Dalam kaitan pengertian akhlak ini, Ulil Amri Syafri mengutip pendapat Nashiruddin Abdullah,  yang menyatakan bahwa,  secara garis besar dikenal dua jenis akhlak; yaitu akhlaq al karimah (akhlak terpuji), akhlak yang baik dan benar menurut syariat Islam, dan akhlaq al mazmumah (akhlak tercela), akhlak yang tidak baik dan tidak benar menurut syariat Islam. Akhlak yang baik dilahirkan oleh sifat-sifat yang baik pula, demikian sebaliknya akhlak yang buruk terlahir dari sifat yang buruk. Sedangkan yang dimaksud dengan akhlaq al mazmumah adalah perbuatan atau perkataan yang mungkar, serta sikap dan perbuatan yang tidak sesuai dengan syariat Allah, baik itu perintah maupun larangan Nya, dan tidak sesuai dengan akal dan fitrah yang sehat.[5]
Memahami jenis akhlak seperti yang disebutkan diatas, maka dapat disimpulkan, bahwa akhlak yang terpuji, adalah merupakan sikap yang melekat pada diri seseorang berupa ketaatan pada aturan dan ajaran syariat Islam yang diujudkan dalam tingkah laku untuk beramal, baik dalam bentuk amalan batin seperti zikir dan doa, maupun dalam bentuk amalan lahir seperti ibadah dan berinteraksi dalam pergaulan hidup ditengah-tengah masyarakat. Sedangkan akhlak yang tercela, adalah merupakan sikap yang melekat pada diri seseorang, berupa kebiasaan melanggar ketentuan syariat ajaran Islam yang diujudkan dalam tingkah laku tercela. Baik dalam bentuk perbuatan batin seperti hasad, dengki, sombong, takabbur, dan riya, maupun perbuatan lahir seperti berzina, menzalimi orang lain, korupsi dan perbuatan-perbuatan buruk lainnya.
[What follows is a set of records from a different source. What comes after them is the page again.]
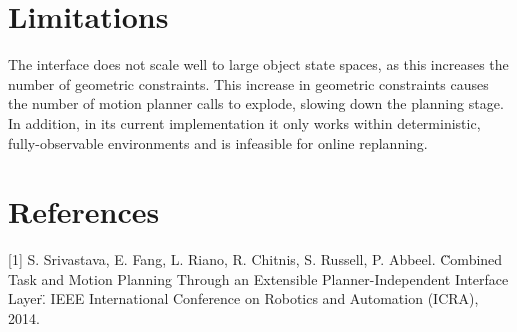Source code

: \documentclass[12pt]{article}
\begin{document}
\section{Limitations}

The interface does not scale well to large object state spaces, as this increases the number of geometric constraints. 
This increase in geometric constraints causes the number of motion planner calls to explode, slowing down the planning stage. 
In addition, in its current implementation it only works within deterministic, fully-observable environments and is infeasible for online replanning.

\section{References}

[1] S. Srivastava, E. Fang, L. Riano, R. Chitnis, S. Russell, P. Abbeel. \"Combined Task and Motion Planning Through an Extensible Planner-Independent Interface Layer\". IEEE International Conference on Robotics and Automation (ICRA), 2014.
\end{document}
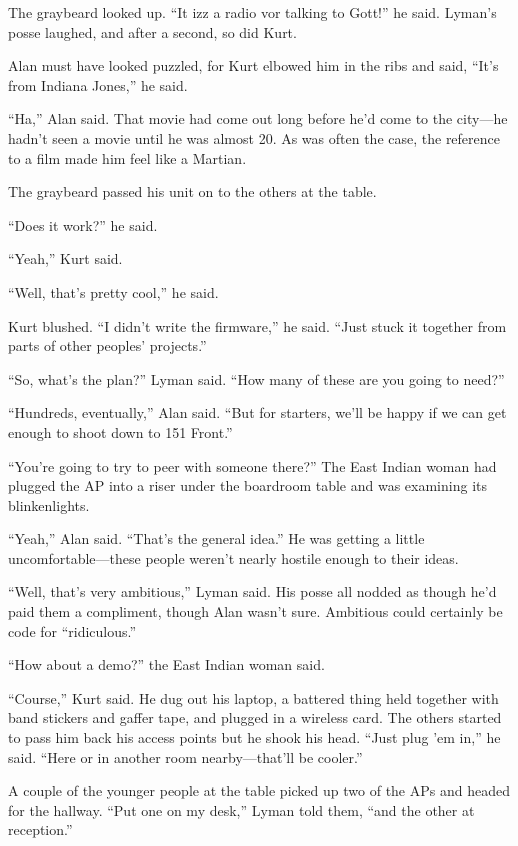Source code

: The graybeard looked up.  ``It izz a radio vor talking to Gott!'' he
said.  Lyman's posse laughed, and after a second, so did Kurt.

Alan must have looked puzzled, for Kurt elbowed him in the ribs and
said, ``It's from Indiana Jones,'' he said.

``Ha,'' Alan said.  That movie had come out long before he'd come to
the city---he hadn't seen a movie until he was almost 20.  As was
often the case, the reference to a film made him feel like a Martian.

The graybeard passed his unit on to the others at the table.

``Does it work?'' he said.

``Yeah,'' Kurt said.

``Well, that's pretty cool,'' he said.

Kurt blushed.  ``I didn't write the firmware,'' he said.  ``Just stuck
it together from parts of other peoples' projects.''

``So, what's the plan?'' Lyman said.  ``How many of these are you
going to need?''

``Hundreds, eventually,'' Alan said.  ``But for starters, we'll be
happy if we can get enough to shoot down to 151 Front.''

``You're going to try to peer with someone there?'' The East Indian
woman had plugged the AP into a riser under the boardroom table and
was examining its blinkenlights.

``Yeah,'' Alan said.  ``That's the general idea.'' He was getting a
little uncomfortable---these people weren't nearly hostile enough to
their ideas.

``Well, that's very ambitious,'' Lyman said.  His posse all nodded as
though he'd paid them a compliment, though Alan wasn't sure. 
Ambitious could certainly be code for ``ridiculous.''

``How about a demo?'' the East Indian woman said.

``Course,'' Kurt said.  He dug out his laptop, a battered thing held
together with band stickers and gaffer tape, and plugged in a wireless
card.  The others started to pass him back his access points but he
shook his head.  ``Just plug 'em in,'' he said.  ``Here or in another
room nearby---that'll be cooler.''

A couple of the younger people at the table picked up two of the APs
and headed for the hallway.  ``Put one on my desk,'' Lyman told them,
``and the other at reception.''

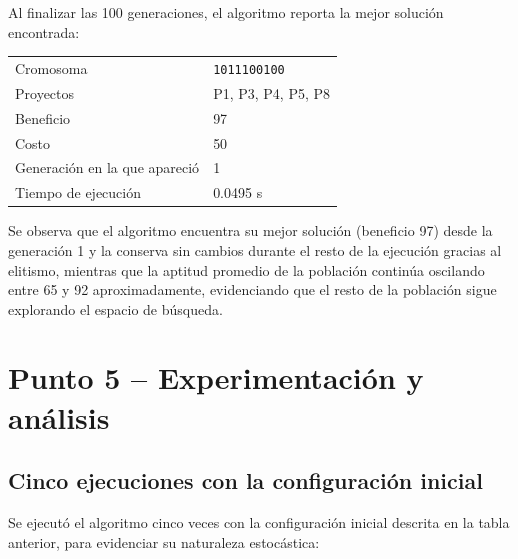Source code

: \documentclass[12pt,a4paper]{article}
\begin{document}
Al finalizar las 100 generaciones, el algoritmo reporta la mejor
soluci\'{o}n encontrada:

\begin{center}
\small
\begin{tabular}{ll}
\toprule
Cromosoma & \texttt{1011100100} \\
Proyectos & P1, P3, P4, P5, P8 \\
Beneficio & 97 \\
Costo & 50 \\
Generaci\'{o}n en la que apareci\'{o} & 1 \\
Tiempo de ejecuci\'{o}n & 0.0495 s \\
\bottomrule
\end{tabular}
\end{center}


Se observa que el algoritmo encuentra su mejor soluci\'{o}n
(beneficio 97) desde la generaci\'{o}n 1 y la conserva sin cambios
durante el resto de la ejecuci\'{o}n gracias al elitismo, mientras que
la aptitud promedio de la poblaci\'{o}n contin\'{u}a oscilando entre 65 y
92 aproximadamente, evidenciando que el resto de la poblaci\'{o}n
sigue explorando el espacio de b\'{u}squeda.

\section{Punto 5 -- Experimentaci\'{o}n y an\'{a}lisis}

\subsection{Cinco ejecuciones con la configuraci\'{o}n inicial}

Se ejecut\'{o} el algoritmo cinco veces con la configuraci\'{o}n inicial
descrita en la tabla anterior, para evidenciar su naturaleza
estoc\'{a}stica:

\begin{table}[H]
\centering
\caption{Cinco ejecuciones con la configuraci\'{o}n inicial}
\label{tab:punto4}
\end{table}
\end{document}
B.        RUANG LINGKUP AKHLAK
Akhlak sebagai suatu tatanan nilai, adalah merupakan sebuah pranata sosial yang berdasarkan pada ajaran syariat Islam.Sedangkan akhlak sebagai sebuah tingkah laku atau tabiat manusia, adalah merupakan perwujudan sikap hidup manusia yang menjelma menjadi sebuah perbuatan atau tindakan. Untuk menentukan perbuatan dan tindakan manusia itu baik atau buruk, Islam menggunakan parameter syariat agama Islam yang berdasarkan wahyu Allah swt. Sedangkan masyarakat umum lainnya ada yang menggunakan norma-norma adat istiadat ataupun tatanan nilai masyarakat yang dirumuskan berdasarkan norma etika dan moral.
Dalam Islam,tatanan nilai yang menentukan suatu perbuatan itu baik atau buruk dirumuskan dalam konsep akhlakul karimah, yang merupakan suatu konsep yang mengatur hubungan antara manusia dengan manusia, manusia dengan sang Maha Pencipta yaitu Allah swt., dan manusia dengan alam sekitarnya. Secara lebih khusus juga mengatur hubungan manusia dengan dirinya sendiri.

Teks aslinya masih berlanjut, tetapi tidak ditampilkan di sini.